What you will do: Once the line containing "Parse: Depending on" is found in the entries below, restate it and each following line word for word, stopping after the line containing "2) Network: Outgoing".

Supplied material:
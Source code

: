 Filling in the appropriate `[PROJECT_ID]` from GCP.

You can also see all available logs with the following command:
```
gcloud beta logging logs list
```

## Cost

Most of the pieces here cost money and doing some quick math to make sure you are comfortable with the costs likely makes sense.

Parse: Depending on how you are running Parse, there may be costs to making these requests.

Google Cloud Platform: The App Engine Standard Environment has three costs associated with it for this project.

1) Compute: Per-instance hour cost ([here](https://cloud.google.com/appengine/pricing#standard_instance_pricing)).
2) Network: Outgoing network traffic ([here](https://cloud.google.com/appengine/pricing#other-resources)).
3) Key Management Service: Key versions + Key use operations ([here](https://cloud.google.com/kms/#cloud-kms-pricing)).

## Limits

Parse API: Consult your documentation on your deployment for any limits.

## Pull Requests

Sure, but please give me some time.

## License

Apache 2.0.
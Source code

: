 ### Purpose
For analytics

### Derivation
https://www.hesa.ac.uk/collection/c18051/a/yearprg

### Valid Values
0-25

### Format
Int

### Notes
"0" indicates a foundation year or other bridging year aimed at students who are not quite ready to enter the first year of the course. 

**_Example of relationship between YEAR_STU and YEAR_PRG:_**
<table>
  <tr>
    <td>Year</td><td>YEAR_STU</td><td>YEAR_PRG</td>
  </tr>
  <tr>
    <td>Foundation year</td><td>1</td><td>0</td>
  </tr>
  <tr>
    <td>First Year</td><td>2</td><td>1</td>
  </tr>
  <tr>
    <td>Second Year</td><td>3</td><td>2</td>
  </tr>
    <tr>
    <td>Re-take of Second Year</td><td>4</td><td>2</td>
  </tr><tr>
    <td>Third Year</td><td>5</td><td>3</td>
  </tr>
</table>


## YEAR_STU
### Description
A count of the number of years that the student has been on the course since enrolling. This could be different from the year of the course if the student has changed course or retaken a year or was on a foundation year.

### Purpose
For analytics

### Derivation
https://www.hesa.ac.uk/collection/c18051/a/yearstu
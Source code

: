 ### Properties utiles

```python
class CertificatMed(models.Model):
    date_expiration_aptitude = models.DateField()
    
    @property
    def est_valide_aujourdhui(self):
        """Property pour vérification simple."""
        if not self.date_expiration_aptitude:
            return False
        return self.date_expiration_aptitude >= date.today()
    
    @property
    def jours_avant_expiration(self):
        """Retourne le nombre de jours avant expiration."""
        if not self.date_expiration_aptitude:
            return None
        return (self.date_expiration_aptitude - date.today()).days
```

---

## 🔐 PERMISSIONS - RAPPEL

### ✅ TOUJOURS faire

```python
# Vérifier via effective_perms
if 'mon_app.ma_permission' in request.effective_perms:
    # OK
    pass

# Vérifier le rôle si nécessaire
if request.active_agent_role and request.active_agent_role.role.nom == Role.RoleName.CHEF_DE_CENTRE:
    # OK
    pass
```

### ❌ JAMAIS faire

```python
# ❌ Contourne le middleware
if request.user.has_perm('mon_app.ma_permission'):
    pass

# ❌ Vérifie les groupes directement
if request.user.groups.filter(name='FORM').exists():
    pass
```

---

Response to this task:
Parse: Depending on how you are running Parse, there may be costs to making these requests.

Google Cloud Platform: The App Engine Standard Environment has three costs associated with it for this project.

1) Compute: Per-instance hour cost ([here](https://cloud.google.com/appengine/pricing#standard_instance_pricing)).
2) Network: Outgoing network traffic ([here](https://cloud.google.com/appengine/pricing#other-resources)).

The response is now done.